Author: Ryan Inzana
Pages: 282
ARC Acquired from: Houghton Mifflin Harcourt via NetGalley
Description from Goodreads:
Ichiro lives in New York City with his Japanese mother. His father, an American soldier, was killed in Iraq. Now, Ichi’s mom has decided they should move back to Japan to live with Ichi’s grandfather.
Grandfather becomes Ichi’s tour guide, taking him to temples as well as the Hiroshima Peace Park, where Ichi starts to question the nature of war. After a supernatural encounter with the gods and creatures of Japanese mythology, Ichi must face his fears if he is to get back home. In doing so, he learns about the nature of man, of gods, and of war. He also learns there are no easy answers—for gods or men.
Review:
Ichiro opens with an old Japanese legend about a tanuki, a raccoon that can shapeshift and often takes the form of a teapot. The tanuki forms the frame story for Ichiro, and it is also amusing and magical.

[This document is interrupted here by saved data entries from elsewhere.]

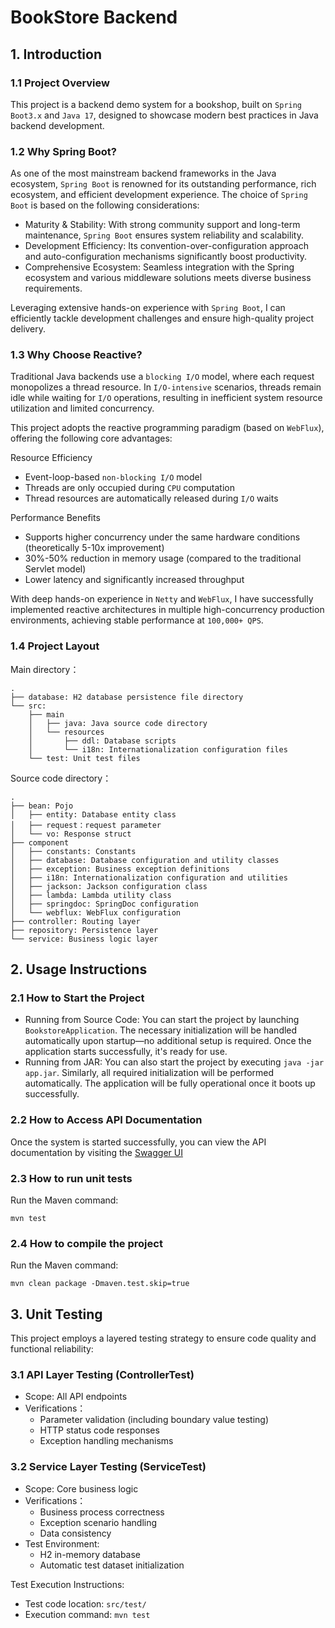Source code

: # BookStore Backend

## 1. Introduction

### 1.1 Project Overview
This project is a backend demo system for a bookshop, built on `Spring Boot3.x` and `Java 17`, designed to showcase modern best practices in Java backend development.

### 1.2 Why Spring Boot?
As one of the most mainstream backend frameworks in the Java ecosystem, `Spring Boot` is renowned for its outstanding performance, rich ecosystem, and efficient development experience. The choice of `Spring Boot` is based on the following considerations:
- Maturity & Stability: With strong community support and long-term maintenance, `Spring Boot` ensures system reliability and scalability.
- Development Efficiency: Its convention-over-configuration approach and auto-configuration mechanisms significantly boost productivity.
- Comprehensive Ecosystem: Seamless integration with the Spring ecosystem and various middleware solutions meets diverse business requirements.

Leveraging extensive hands-on experience with `Spring Boot`, I can efficiently tackle development challenges and ensure high-quality project delivery.

### 1.3 Why Choose Reactive?
Traditional Java backends use a `blocking I/O` model, where each request monopolizes a thread resource. In `I/O-intensive` scenarios, threads remain idle while waiting for `I/O` operations, resulting in inefficient system resource utilization and limited concurrency.

This project adopts the reactive programming paradigm (based on `WebFlux`), offering the following core advantages:

Resource Efficiency
- Event-loop-based `non-blocking I/O` model
- Threads are only occupied during `CPU` computation
- Thread resources are automatically released during `I/O` waits

Performance Benefits
- Supports higher concurrency under the same hardware conditions (theoretically 5-10x improvement)
- 30%-50% reduction in memory usage (compared to the traditional Servlet model)
- Lower latency and significantly increased throughput

With deep hands-on experience in `Netty` and `WebFlux`, I have successfully implemented reactive architectures in multiple high-concurrency production environments, achieving stable performance at `100,000+ QPS`.

### 1.4 Project Layout
Main directory：
```text
.
├── database: H2 database persistence file directory
└── src: 
    ├── main
    │   ├── java: Java source code directory
    │   └── resources
    │       ├── ddl: Database scripts
    │       └── i18n: Internationalization configuration files
    └── test: Unit test files
```

Source code directory：
```text
.
├── bean: Pojo
│   ├── entity: Database entity class
│   ├── request：request parameter
│   └── vo: Response struct
├── component
│   ├── constants: Constants
│   ├── database: Database configuration and utility classes
│   ├── exception: Business exception definitions
│   ├── i18n: Internationalization configuration and utilities
│   ├── jackson: Jackson configuration class
│   ├── lambda: Lambda utility class
│   ├── springdoc: SpringDoc configuration
│   └── webflux: WebFlux configuration
├── controller: Routing layer
├── repository: Persistence layer
└── service: Business logic layer
```

## 2. Usage Instructions

### 2.1 How to Start the Project
- Running from Source Code: You can start the project by launching `BookstoreApplication`. The necessary initialization will be handled automatically upon startup—no additional setup is required. Once the application starts successfully, it's ready for use.
- Running from JAR: You can also start the project by executing `java -jar app.jar`. Similarly, all required initialization will be performed automatically. The application will be fully operational once it boots up successfully.

### 2.2 How to Access API Documentation
Once the system is started successfully, you can view the API documentation by visiting the [Swagger UI](http://localhost:8080/swagger-ui.html)

### 2.3 How to run unit tests

Run the Maven command:

```shell
mvn test
```

### 2.4 How to compile the project

Run the Maven command:
```shell
mvn clean package -Dmaven.test.skip=true
```

## 3. Unit Testing
This project employs a layered testing strategy to ensure code quality and functional reliability:

### 3.1 API Layer Testing (ControllerTest)
- Scope: All API endpoints
- Verifications：
  - Parameter validation (including boundary value testing)
  - HTTP status code responses
  - Exception handling mechanisms

### 3.2 Service Layer Testing (ServiceTest)
- Scope: Core business logic
- Verifications：
  - Business process correctness
  - Exception scenario handling
  - Data consistency
- Test Environment:
  - H2 in-memory database
  - Automatic test dataset initialization

Test Execution Instructions:
- Test code location: `src/test/`
- Execution command: `mvn test`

What Ichiro is really about is Ichiro, a young boy who idolizes his father. He wears his dads old sunglasses and constantly reads an old military book of his dad's that he found. Because he misses his dad, who he barely remembers, he romanticizes war and is bored by most everything else. He gets sucked into the realm of the gods, because of that tricky tanuki and gets a lesson in war and humanity.
The drawings are really cool, although I wish I had been able to read a finished version, since the digital galleys just don't quite have the quality of a printed graphic novel. The best part of the artwork was definitely the color. Inzana clearly has a flair for it; I love the contrasts between scenes in shades of grey, scenes with just one color popping brightly and scenes just bursting with color.
Rating: 3/5
"Guns and gods and little red birds
A comfort to count the battles won after the war is lost"
A comfort to count the battles won after the war is lost"
I just finished this one, and though I liked the aspects where Ichiro's grandfather explained Japanese history and culture to him, I thought the point where Ichiro plunged headfirst into that mythological world was extremely distancing. I felt that not enough cultural context was provided for that, and though I'm sure the strangeness of that was some of the point, it still annoyed me. 3/5 sounds apt though.